Supplied information:
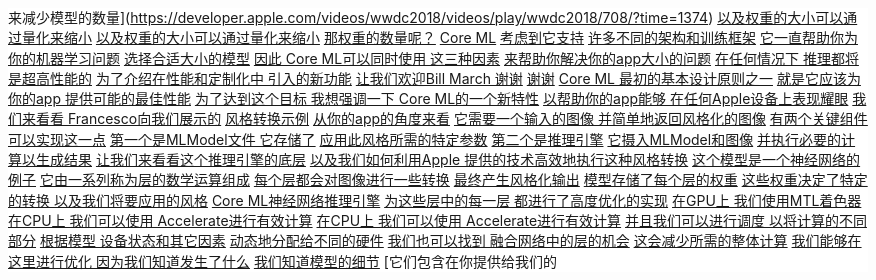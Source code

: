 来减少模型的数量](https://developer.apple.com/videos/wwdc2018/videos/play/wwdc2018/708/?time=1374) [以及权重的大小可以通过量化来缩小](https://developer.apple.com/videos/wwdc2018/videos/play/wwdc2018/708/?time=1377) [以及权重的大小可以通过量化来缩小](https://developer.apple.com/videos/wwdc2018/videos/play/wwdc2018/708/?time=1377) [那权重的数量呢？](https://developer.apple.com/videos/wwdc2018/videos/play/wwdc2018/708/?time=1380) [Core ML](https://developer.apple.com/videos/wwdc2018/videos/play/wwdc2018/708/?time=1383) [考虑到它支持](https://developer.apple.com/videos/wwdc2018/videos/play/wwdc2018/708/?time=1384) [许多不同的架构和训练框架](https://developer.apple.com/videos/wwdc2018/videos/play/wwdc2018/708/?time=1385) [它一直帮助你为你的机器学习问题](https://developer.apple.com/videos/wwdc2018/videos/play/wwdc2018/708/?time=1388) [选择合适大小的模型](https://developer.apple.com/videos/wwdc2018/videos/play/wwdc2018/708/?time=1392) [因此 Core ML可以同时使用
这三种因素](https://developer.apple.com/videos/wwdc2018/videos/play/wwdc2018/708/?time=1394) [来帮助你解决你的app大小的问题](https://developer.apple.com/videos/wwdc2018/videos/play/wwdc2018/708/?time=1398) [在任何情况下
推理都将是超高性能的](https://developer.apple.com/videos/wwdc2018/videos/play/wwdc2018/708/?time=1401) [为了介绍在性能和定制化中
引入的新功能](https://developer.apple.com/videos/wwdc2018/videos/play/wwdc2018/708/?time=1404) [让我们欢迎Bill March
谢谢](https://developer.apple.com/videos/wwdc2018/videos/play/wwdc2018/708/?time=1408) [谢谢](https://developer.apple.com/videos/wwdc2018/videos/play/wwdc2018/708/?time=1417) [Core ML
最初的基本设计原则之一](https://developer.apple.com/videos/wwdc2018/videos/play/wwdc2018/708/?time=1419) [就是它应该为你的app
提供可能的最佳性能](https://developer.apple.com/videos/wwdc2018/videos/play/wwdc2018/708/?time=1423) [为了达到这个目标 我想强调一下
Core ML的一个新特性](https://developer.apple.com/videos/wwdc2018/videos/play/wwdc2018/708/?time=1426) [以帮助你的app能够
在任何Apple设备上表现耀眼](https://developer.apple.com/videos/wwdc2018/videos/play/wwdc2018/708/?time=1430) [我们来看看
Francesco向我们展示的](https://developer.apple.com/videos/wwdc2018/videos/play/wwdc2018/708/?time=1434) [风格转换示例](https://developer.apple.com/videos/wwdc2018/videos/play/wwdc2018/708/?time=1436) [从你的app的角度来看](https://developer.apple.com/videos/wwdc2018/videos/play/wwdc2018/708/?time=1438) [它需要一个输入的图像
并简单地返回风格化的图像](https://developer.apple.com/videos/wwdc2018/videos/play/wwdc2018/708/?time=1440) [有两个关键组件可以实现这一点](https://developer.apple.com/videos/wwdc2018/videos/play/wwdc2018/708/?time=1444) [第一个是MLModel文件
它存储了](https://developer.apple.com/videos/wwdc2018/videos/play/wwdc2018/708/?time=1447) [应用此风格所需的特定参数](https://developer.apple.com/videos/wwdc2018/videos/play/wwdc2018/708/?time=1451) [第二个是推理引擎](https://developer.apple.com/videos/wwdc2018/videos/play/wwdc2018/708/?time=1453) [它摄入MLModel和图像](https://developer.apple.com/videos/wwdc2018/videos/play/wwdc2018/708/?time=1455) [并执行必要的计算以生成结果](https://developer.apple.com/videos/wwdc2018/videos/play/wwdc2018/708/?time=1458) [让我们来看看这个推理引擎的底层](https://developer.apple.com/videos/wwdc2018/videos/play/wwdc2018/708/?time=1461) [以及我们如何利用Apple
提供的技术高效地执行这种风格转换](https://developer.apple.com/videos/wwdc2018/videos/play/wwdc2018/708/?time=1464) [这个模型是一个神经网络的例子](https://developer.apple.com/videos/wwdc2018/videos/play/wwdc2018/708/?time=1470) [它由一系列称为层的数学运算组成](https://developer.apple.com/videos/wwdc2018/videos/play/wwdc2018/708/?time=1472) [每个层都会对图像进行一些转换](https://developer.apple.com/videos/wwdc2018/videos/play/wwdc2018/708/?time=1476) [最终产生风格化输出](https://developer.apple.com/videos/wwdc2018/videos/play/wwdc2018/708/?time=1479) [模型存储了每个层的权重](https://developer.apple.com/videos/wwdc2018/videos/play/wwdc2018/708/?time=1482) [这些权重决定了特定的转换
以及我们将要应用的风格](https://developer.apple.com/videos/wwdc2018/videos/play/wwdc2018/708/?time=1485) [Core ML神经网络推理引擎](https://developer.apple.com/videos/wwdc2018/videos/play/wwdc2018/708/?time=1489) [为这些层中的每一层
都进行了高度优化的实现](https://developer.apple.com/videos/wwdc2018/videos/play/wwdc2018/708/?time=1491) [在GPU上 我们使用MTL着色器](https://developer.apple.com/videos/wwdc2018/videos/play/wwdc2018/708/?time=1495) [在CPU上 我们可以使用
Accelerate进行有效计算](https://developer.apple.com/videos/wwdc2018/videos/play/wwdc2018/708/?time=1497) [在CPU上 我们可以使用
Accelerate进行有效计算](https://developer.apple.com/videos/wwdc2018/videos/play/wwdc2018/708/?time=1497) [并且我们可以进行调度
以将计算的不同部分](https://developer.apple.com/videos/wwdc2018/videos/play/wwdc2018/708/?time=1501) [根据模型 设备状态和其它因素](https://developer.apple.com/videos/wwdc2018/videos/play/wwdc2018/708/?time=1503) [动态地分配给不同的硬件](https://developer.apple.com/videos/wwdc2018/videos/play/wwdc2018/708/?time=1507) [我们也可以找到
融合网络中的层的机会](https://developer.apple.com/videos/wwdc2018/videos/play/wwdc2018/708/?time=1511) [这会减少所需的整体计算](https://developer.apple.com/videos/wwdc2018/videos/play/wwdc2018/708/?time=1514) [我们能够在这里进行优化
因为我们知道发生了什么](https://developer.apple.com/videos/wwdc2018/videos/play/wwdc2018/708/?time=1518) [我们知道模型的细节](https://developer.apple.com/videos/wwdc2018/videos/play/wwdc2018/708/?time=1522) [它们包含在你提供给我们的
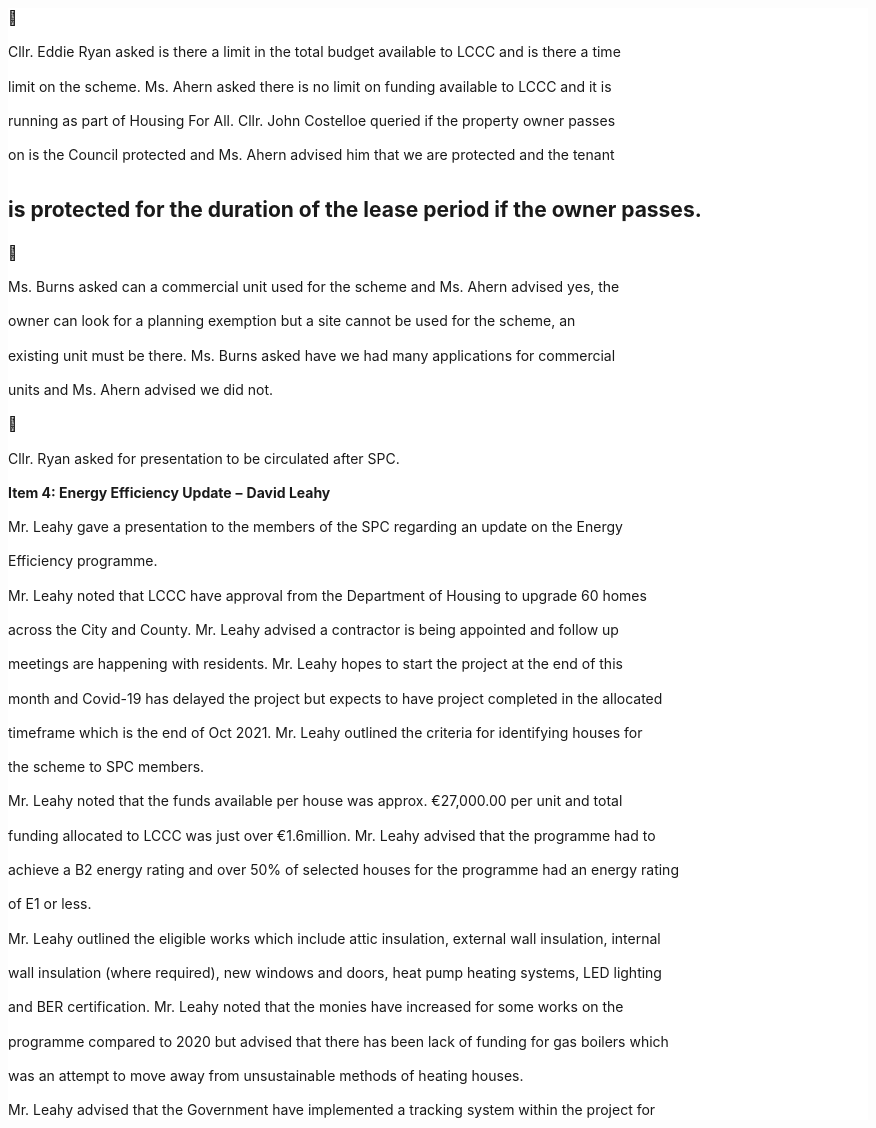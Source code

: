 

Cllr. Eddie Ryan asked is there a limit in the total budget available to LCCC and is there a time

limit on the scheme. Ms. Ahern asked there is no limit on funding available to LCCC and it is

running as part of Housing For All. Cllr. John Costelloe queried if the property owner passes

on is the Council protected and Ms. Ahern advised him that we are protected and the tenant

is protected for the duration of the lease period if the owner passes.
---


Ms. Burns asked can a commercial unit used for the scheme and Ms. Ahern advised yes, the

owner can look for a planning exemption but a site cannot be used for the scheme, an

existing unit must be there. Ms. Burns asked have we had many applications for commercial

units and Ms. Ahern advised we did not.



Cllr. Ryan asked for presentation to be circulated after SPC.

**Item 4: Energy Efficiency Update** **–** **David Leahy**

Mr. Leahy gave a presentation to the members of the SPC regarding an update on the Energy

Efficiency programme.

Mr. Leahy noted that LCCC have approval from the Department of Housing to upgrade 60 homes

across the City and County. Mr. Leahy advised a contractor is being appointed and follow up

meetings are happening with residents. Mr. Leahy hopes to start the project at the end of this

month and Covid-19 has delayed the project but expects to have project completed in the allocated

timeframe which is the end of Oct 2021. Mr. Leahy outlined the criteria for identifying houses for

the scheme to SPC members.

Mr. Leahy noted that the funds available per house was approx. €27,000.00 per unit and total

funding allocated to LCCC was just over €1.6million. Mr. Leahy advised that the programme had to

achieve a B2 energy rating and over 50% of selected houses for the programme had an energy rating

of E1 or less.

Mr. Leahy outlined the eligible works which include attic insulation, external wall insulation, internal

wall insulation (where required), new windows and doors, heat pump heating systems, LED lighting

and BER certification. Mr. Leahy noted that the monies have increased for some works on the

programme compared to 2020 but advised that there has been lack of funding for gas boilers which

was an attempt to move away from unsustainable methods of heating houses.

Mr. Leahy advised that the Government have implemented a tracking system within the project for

--

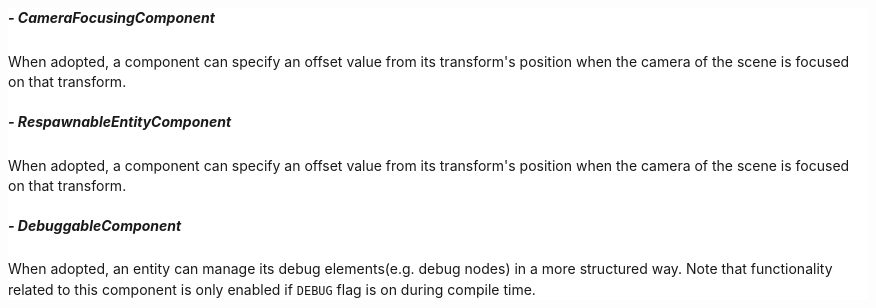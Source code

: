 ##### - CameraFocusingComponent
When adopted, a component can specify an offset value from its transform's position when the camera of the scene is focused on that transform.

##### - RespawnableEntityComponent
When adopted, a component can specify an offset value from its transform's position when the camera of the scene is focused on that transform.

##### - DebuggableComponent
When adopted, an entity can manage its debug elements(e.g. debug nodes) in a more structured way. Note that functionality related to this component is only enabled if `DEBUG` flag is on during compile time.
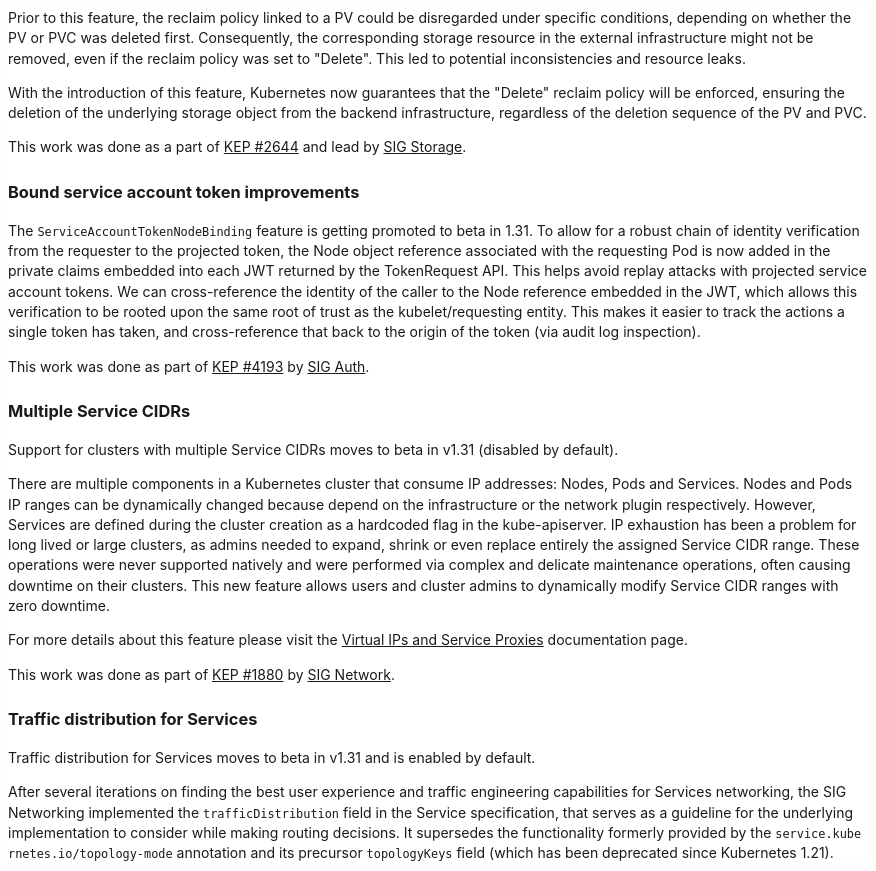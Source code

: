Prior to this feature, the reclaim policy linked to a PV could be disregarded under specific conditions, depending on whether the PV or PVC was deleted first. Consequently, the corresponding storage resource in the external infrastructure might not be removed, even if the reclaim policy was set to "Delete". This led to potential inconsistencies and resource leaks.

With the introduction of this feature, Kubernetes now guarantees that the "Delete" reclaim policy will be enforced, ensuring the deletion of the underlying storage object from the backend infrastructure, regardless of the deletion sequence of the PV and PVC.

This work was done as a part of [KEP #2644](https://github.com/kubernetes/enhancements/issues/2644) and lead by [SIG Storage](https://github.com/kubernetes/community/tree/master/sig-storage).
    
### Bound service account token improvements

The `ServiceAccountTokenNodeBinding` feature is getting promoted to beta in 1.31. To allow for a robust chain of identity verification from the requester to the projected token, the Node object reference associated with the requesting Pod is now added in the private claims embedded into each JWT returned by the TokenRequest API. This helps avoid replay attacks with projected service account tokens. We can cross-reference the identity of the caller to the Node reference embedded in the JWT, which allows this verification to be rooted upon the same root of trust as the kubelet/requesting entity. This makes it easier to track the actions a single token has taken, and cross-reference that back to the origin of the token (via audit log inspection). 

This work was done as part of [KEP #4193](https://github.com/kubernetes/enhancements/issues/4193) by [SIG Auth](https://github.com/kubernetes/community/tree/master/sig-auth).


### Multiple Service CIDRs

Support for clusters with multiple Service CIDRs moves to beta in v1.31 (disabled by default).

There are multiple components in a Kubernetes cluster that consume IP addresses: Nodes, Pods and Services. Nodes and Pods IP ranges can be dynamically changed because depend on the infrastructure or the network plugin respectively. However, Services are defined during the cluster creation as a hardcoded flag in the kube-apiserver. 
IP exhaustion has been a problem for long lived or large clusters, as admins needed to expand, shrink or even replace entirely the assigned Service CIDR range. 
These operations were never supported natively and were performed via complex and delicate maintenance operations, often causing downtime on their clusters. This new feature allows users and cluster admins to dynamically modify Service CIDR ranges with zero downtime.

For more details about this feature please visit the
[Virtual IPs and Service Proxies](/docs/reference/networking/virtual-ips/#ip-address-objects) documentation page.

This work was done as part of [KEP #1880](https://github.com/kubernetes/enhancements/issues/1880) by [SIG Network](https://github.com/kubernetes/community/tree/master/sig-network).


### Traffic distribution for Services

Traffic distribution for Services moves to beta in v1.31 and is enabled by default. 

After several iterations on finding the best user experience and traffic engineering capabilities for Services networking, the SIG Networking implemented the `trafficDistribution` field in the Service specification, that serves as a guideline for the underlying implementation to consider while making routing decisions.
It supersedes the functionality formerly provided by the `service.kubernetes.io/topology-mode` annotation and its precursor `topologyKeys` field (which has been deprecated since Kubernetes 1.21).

==

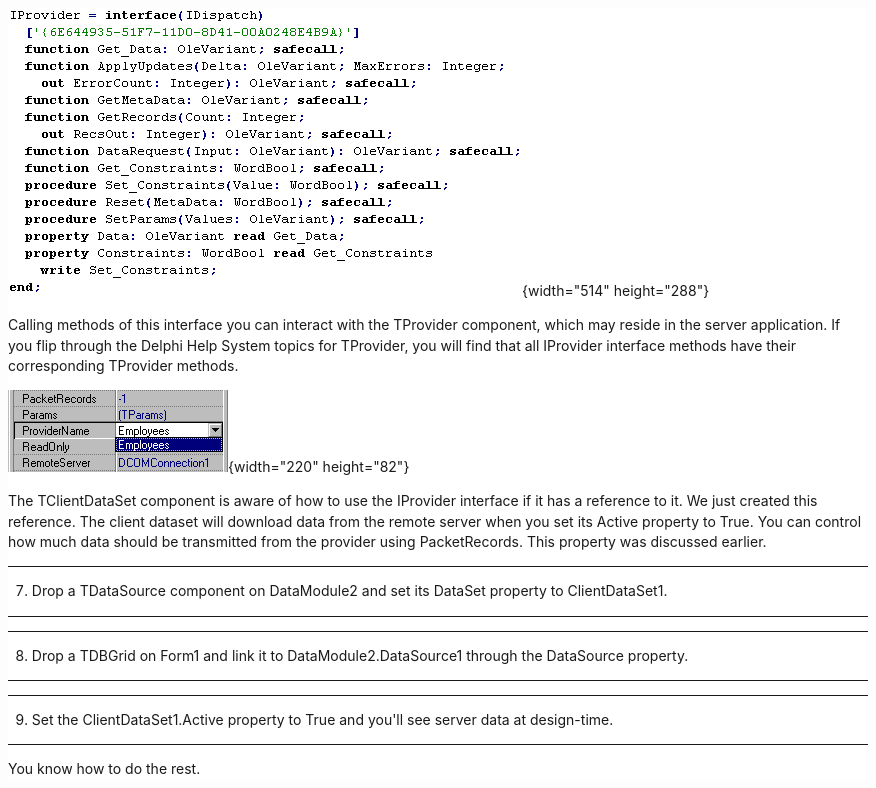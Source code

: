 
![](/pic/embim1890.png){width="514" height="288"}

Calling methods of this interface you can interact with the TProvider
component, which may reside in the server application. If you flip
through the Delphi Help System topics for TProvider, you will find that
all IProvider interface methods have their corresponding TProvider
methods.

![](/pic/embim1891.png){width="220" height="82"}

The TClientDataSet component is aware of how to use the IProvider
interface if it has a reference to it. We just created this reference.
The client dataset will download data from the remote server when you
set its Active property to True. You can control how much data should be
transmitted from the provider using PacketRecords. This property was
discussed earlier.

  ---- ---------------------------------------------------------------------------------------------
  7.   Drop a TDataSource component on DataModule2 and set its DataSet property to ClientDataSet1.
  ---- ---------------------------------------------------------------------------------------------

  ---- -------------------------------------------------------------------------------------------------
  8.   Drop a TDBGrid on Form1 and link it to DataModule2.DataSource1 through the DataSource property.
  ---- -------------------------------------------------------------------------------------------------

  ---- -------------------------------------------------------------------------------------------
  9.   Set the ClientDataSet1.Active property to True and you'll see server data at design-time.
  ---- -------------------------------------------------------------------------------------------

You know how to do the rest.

Problem details: Filter the records above down to the lines containing "insulation".

Written solution:
Mr. Leahy outlined the eligible works which include attic insulation, external wall insulation, internal
wall insulation (where required), new windows and doors, heat pump heating systems, LED lighting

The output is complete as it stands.